Provided records |

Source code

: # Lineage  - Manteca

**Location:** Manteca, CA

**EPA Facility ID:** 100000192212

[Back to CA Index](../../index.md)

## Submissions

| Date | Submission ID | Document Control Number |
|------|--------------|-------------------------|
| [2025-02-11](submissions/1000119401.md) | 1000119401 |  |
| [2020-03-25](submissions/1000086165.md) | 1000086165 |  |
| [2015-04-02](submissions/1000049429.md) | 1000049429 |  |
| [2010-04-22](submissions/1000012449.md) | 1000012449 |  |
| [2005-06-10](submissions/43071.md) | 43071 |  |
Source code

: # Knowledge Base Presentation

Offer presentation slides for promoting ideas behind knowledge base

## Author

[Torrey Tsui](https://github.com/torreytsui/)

Instructions to follow | Within the material above, report how many lines carry the word "Manteca", and nothing else.

Reply to the task | 2